The theory is anchored in the dynamics of growth and expansion. It seeks to explain the relationships between state characteristics and patterns of international behavior. The focus is on the sources and consequences of transformation and change in international relations, and provides a basis for identifying and analyzing potential feedback dynamics that may shape and reshape interactions and outcomes.
Assumptions
Lateral pressure theory assumes that each statistic is an indicator of—and consequence of—a discrete decision by an individual human being governed by his or her preferences. The larger the size of the community, the greater the demands, wants, and needs. Population growth, for example, is in fact the outcome of a large number of discrete private decisions (due to volition, coercion, or other) over which policy makers or national governments are not likely to have direct control. Statistics involve descriptions of, and generalizations about, aggregates.
In this connection, if there is any “determinism” in this logic, then it is one driven by individual decision. Indicators of technology, like those of population, are also the observed outcomes of a number of widely dispersed decisions by individual actors such as developers, inventors, scientists, investors, manufacturers, etc. The same holds for resource access and usage.
Causal Dynamics
The causal processes run from internal drivers—population, resources, technology—whose interactions define the profiles of states and, through intervening processes, lead to external behavior). Figure 1.3 presents a formalized view of these processes.

SIMPLIFIED CAUSAL LOGIC OF LATERAL PRESSURE DYNAMICS.
Source: Choucri, N., & Agarwal, G. (2017). The theory of lateral pressure: Highlights of quantification and empirical analysis. In W. R. Thompson (Ed.), The Oxford Encyclopedia of Empirical International Relations Theory. Oxford University Press
As states expand their activities outside territorial boundaries, they encounter other states similarly engaged. Expansion may result in intersections among spheres of influence and, set in motion complex interactions, can lead to escalation and conflict—or to cooperation and collaboration—depending on intents and capabilities. (North, 1990; Choucri, 2012).
Empirical analyses of lateral pressure theory have gone through several phases of investigation, with each phase providing grounds for added developments in theory and new challenges for quantitative analysis. Jointly, they have contributed to greater refinement of the theory and its properties.

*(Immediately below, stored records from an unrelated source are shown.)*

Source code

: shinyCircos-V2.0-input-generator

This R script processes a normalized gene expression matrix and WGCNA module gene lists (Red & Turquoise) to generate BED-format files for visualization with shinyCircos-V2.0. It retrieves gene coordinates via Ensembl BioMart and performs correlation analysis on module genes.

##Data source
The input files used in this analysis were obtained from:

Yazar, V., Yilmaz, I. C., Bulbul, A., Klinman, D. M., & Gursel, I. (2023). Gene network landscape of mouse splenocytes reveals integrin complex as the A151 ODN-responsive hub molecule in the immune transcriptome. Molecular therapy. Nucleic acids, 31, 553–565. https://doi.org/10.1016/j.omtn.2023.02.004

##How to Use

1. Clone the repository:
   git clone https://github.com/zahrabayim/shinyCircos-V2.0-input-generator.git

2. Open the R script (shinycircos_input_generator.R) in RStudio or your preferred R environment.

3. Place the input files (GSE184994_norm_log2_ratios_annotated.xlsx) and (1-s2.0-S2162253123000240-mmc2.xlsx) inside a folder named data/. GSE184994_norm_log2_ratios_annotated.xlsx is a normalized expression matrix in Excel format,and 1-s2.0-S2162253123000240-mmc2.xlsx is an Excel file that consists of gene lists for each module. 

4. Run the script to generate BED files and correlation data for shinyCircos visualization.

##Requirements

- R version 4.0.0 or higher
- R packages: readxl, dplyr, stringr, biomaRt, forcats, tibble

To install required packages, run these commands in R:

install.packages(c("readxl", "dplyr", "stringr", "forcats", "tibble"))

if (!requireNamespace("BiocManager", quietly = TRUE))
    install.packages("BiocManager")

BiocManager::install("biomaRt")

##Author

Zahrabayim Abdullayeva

With the construction of cyberspace, our investigations have taken on new directions, first by focusing on the virtual domain, and then by exploring similarities and differences between the two “spaces” as hosts of lateral pressure and as operational domains for the shift from propensity for expansion to overt manifestations of external activities.
Reference:
- Choucri, N., & Agarwal, G. (2017). The theory of lateral pressure: Highlights of quantification and empirical analysis. In W. R. Thompson (Ed.), The Oxford Encyclopedia of Empirical International Relations Theory. Oxford University Press. https://doi.org/10.1093/acrefore/9780190228637.013.300
- North, R.C. (1990). War, Peace, Survival: Global Politics and Conceptual Synthesis. Westview Press.